BÖLÜM 45

2.5K 127 6
                                    

'Bütün hayatım boyunca böyle olmuştu istediklerim, artık onlara sahip olamayacağım zaman ortaya çıkıyordu.'

"Bir saniye o pisliğin yaptığı baskınla benim oğlumun ne alakası var?"

Polisler iki kolumdan tutarak beni usulca kaldırdığında hala çaresizce annemin gözlerine bakıyordum.

"Ne oluyor? Ulaş'ın o baskınla ne gibi bir alakası olabilir?"

Atlas önümüze geçerek polislere anlamayan ifadeyle baktı. Hiç kimse yanıtlamayınca bakışlarını bana çevirdi.

"Ulaş bana bir cevap ver."

Hiç bir şey demeden polislerle birlikte arabaya doğru ilerledim. Etraftaki insanlar bizi izliyordu. İlk defa yaptığım bir şeyden pişman olmuştum. Emel'in karşısına ilk kez o anda çıktığım için pişman olmuştum. Kendimden nefret ediyordum. Arabaya binip yanıma oturan polisi umursamadan önüme baktım.

Göz yaşlarım durmadan akmaya devam ediyordu. Ben bu durumun içinden kolaylıkla çıkabilirdim çıkmasına ama Emel'i bana bir daha asla göstermeyeceklerdi. Atlas her şeyin farkına varmıştı. Eminim ki hemen Bahar hanıma yetiştirecekti.

Yanımda oturan polisleri umursamadan başımı geriye atıp ellerimi çaresizce dizlerime indirdim. Gözlerimi sıkıca kapatıp dişlerimi sıkarak bir çare düşünmeye çalıştım. Ama yüreğimin ağrısı o kadar büyüktü ki nefes aldırmıyordu.

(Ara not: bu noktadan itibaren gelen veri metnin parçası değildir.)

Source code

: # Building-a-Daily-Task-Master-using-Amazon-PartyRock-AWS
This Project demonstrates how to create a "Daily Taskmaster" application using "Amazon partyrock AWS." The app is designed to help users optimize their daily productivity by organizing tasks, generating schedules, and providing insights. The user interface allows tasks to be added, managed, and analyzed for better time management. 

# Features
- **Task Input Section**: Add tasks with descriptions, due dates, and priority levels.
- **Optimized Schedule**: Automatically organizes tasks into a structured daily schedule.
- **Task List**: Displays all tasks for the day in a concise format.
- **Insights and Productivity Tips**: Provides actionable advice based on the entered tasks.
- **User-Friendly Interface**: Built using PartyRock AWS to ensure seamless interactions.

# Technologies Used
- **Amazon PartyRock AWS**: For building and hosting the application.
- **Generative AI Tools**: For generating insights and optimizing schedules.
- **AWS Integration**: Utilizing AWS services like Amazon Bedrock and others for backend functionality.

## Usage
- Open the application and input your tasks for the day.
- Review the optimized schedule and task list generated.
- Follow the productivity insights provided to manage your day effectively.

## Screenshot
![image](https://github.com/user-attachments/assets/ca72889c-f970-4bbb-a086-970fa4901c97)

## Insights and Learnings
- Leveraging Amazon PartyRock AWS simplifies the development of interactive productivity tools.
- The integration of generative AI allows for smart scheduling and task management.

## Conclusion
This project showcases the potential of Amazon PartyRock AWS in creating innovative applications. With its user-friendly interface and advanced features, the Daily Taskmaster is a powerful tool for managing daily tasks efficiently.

Şu an beni tek teselli edecek şeyi düşündüm. Yüzünü...

Gülümseyerek yüzümü okşadığını kırmızı dudaklarını ıslatarak kulağıma uzanıp 'Her şey geçicek sevgilim, ben yanındayım.' demesini hayal ettim.

Hayali bile bu kadar güzelken gerçeğinde hissedeceğim huzuru tahmin edemiyordum. Avcunu kalbime yerleştirip yüreğimdeki sancıyı tek bir kelimesiyle almasını o kadar istiyordum ki. Ama düşündükçe aklıma o an geliyordu. Acı içinde dökülen kelimeleri...

Elimi kalbime koyup sertçe yutkundum. Dudaklarımın arasından çıkan sıcak nefesim havaya karışırken acı dolu titrek sesimle "Of..." dedim. Bir insan bu kadar acı çeker miydi? Hangi yürek bunu kaldırabiliyordu...

"Ulaş bey geldik. Size güvendiğimiz için kelepçe takmadık fakat dışarıda gazeteciler var."

Başımı usulca kaldırıp yanımdaki polise baktım. Buraya kadar batmıştım zaten  bundan sonrası da umrumda olmazdı.

"Umrumda değil. Bir an önce ifademi alın."

Başıyla onay vererek kapıyı açtı. Gazeteciler her ne kadar diğer polislerden geçip yanıma gelemeseler de uzaktan elindeki mikrofonları üstüme uzatarak o can alıcı soruyu sormaya başlamışlardı.

"Pusar Karahan'ın vurulmasıyla bir ilginiz var mı?"

"Eser Kaya ile iş birliği yaptığınız iddia ediliyor. Sizce bu doğru mu?"

Zor da olsa karakola girebilmiştik. İki yanımdaki polislerle birlikte ilerlemeye devam ederken polis memuru karşı odadan çıkarak bana doğru adımlamaya başladı.

"Hoşgeldiniz Ulaş bey."

Hiç cevap vermeden etrafa bakındım. Her yerde bir suçlu vardı. Kimisi hırsızlıktan kimisi de şiddetten buradalardı. Daha sayamadığım suçlardan burada olan bir sürü kişi vardı.

"Şu ifademi bir an önce alın sevdiğim kadının yanına gitmem gerekiyor."

"Peki hemen oğlum Ulaş beye sorgu odasına kadar eşlik edin."